SOURCE INFORMATION ->
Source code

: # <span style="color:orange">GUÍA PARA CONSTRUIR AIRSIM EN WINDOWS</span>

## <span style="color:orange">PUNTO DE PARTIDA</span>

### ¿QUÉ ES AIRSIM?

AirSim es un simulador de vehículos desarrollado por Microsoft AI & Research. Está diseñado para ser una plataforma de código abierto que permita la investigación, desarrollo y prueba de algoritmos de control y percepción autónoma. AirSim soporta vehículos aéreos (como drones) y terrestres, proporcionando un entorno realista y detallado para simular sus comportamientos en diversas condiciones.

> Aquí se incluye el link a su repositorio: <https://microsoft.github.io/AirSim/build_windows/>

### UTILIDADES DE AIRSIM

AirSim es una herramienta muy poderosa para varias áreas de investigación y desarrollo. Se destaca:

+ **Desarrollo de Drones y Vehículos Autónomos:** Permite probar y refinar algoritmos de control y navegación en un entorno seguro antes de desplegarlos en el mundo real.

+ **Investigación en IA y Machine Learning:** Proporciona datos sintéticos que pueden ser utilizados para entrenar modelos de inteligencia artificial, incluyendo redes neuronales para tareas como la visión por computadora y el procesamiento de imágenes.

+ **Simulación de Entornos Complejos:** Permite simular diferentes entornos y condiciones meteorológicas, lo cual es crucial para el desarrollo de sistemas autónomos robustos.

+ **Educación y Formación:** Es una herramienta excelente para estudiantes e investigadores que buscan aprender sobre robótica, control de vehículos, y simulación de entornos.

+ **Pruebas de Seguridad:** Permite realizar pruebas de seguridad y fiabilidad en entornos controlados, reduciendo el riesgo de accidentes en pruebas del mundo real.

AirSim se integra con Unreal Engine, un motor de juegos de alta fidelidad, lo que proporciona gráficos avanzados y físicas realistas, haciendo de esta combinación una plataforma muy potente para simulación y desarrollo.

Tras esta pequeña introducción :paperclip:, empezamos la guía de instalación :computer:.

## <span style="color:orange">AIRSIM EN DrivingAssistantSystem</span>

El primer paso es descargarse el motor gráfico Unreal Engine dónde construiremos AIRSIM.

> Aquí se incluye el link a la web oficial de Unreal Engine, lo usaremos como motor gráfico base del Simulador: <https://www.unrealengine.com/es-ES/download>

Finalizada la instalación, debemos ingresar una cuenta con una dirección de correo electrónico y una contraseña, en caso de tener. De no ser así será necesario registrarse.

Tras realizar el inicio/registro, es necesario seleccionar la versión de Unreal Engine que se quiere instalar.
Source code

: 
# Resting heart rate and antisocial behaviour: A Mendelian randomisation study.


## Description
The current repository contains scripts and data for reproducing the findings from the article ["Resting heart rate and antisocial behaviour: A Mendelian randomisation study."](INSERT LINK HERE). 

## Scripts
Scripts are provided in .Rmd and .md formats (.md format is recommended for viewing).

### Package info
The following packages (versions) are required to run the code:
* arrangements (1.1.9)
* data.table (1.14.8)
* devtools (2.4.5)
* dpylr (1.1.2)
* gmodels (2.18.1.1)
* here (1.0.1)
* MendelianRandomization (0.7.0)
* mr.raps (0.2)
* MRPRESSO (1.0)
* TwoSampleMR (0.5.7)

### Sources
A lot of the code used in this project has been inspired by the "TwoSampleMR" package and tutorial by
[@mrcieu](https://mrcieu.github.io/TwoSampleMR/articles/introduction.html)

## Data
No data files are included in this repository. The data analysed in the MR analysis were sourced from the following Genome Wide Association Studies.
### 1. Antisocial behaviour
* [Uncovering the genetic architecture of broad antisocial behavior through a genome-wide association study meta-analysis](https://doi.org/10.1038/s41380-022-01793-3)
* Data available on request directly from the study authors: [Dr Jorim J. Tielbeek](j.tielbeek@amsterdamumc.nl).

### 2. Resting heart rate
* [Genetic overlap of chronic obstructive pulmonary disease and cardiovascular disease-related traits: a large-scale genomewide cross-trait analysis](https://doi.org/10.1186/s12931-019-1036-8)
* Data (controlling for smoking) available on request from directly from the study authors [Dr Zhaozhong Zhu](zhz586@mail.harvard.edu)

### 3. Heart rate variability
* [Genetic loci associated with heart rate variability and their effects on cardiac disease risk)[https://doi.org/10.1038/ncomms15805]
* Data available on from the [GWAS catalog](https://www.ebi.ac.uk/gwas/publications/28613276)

WHAT IS EXPECTED -> Return the full data, every line of it, with nothing altered.

ANSWER FOR THIS EXERCISE ->
Source code

: # <span style="color:orange">GUÍA PARA CONSTRUIR AIRSIM EN WINDOWS</span>

## <span style="color:orange">PUNTO DE PARTIDA</span>

### ¿QUÉ ES AIRSIM?

AirSim es un simulador de vehículos desarrollado por Microsoft AI & Research. Está diseñado para ser una plataforma de código abierto que permita la investigación, desarrollo y prueba de algoritmos de control y percepción autónoma. AirSim soporta vehículos aéreos (como drones) y terrestres, proporcionando un entorno realista y detallado para simular sus comportamientos en diversas condiciones.

> Aquí se incluye el link a su repositorio: <https://microsoft.github.io/AirSim/build_windows/>

### UTILIDADES DE AIRSIM

AirSim es una herramienta muy poderosa para varias áreas de investigación y desarrollo. Se destaca:

+ **Desarrollo de Drones y Vehículos Autónomos:** Permite probar y refinar algoritmos de control y navegación en un entorno seguro antes de desplegarlos en el mundo real.

+ **Investigación en IA y Machine Learning:** Proporciona datos sintéticos que pueden ser utilizados para entrenar modelos de inteligencia artificial, incluyendo redes neuronales para tareas como la visión por computadora y el procesamiento de imágenes.

+ **Simulación de Entornos Complejos:** Permite simular diferentes entornos y condiciones meteorológicas, lo cual es crucial para el desarrollo de sistemas autónomos robustos.

+ **Educación y Formación:** Es una herramienta excelente para estudiantes e investigadores que buscan aprender sobre robótica, control de vehículos, y simulación de entornos.

+ **Pruebas de Seguridad:** Permite realizar pruebas de seguridad y fiabilidad en entornos controlados, reduciendo el riesgo de accidentes en pruebas del mundo real.

AirSim se integra con Unreal Engine, un motor de juegos de alta fidelidad, lo que proporciona gráficos avanzados y físicas realistas, haciendo de esta combinación una plataforma muy potente para simulación y desarrollo.

Tras esta pequeña introducción :paperclip:, empezamos la guía de instalación :computer:.

## <span style="color:orange">AIRSIM EN DrivingAssistantSystem</span>

El primer paso es descargarse el motor gráfico Unreal Engine dónde construiremos AIRSIM.

> Aquí se incluye el link a la web oficial de Unreal Engine, lo usaremos como motor gráfico base del Simulador: <https://www.unrealengine.com/es-ES/download>

Finalizada la instalación, debemos ingresar una cuenta con una dirección de correo electrónico y una contraseña, en caso de tener. De no ser así será necesario registrarse.

Tras realizar el inicio/registro, es necesario seleccionar la versión de Unreal Engine que se quiere instalar.
Source code

: 
# Resting heart rate and antisocial behaviour: A Mendelian randomisation study.


## Description
The current repository contains scripts and data for reproducing the findings from the article ["Resting heart rate and antisocial behaviour: A Mendelian randomisation study."](INSERT LINK HERE). 

## Scripts
Scripts are provided in .Rmd and .md formats (.md format is recommended for viewing).

### Package info
The following packages (versions) are required to run the code:
* arrangements (1.1.9)
* data.table (1.14.8)
* devtools (2.4.5)
* dpylr (1.1.2)
* gmodels (2.18.1.1)
* here (1.0.1)
* MendelianRandomization (0.7.0)
* mr.raps (0.2)
* MRPRESSO (1.0)
* TwoSampleMR (0.5.7)

### Sources
A lot of the code used in this project has been inspired by the "TwoSampleMR" package and tutorial by
[@mrcieu](https://mrcieu.github.io/TwoSampleMR/articles/introduction.html)

## Data
No data files are included in this repository. The data analysed in the MR analysis were sourced from the following Genome Wide Association Studies.
### 1. Antisocial behaviour
* [Uncovering the genetic architecture of broad antisocial behavior through a genome-wide association study meta-analysis](https://doi.org/10.1038/s41380-022-01793-3)
* Data available on request directly from the study authors: [Dr Jorim J. Tielbeek](j.tielbeek@amsterdamumc.nl).

### 2. Resting heart rate
* [Genetic overlap of chronic obstructive pulmonary disease and cardiovascular disease-related traits: a large-scale genomewide cross-trait analysis](https://doi.org/10.1186/s12931-019-1036-8)
* Data (controlling for smoking) available on request from directly from the study authors [Dr Zhaozhong Zhu](zhz586@mail.harvard.edu)

### 3. Heart rate variability
* [Genetic loci associated with heart rate variability and their effects on cardiac disease risk)[https://doi.org/10.1038/ncomms15805]
* Data available on from the [GWAS catalog](https://www.ebi.ac.uk/gwas/publications/28613276)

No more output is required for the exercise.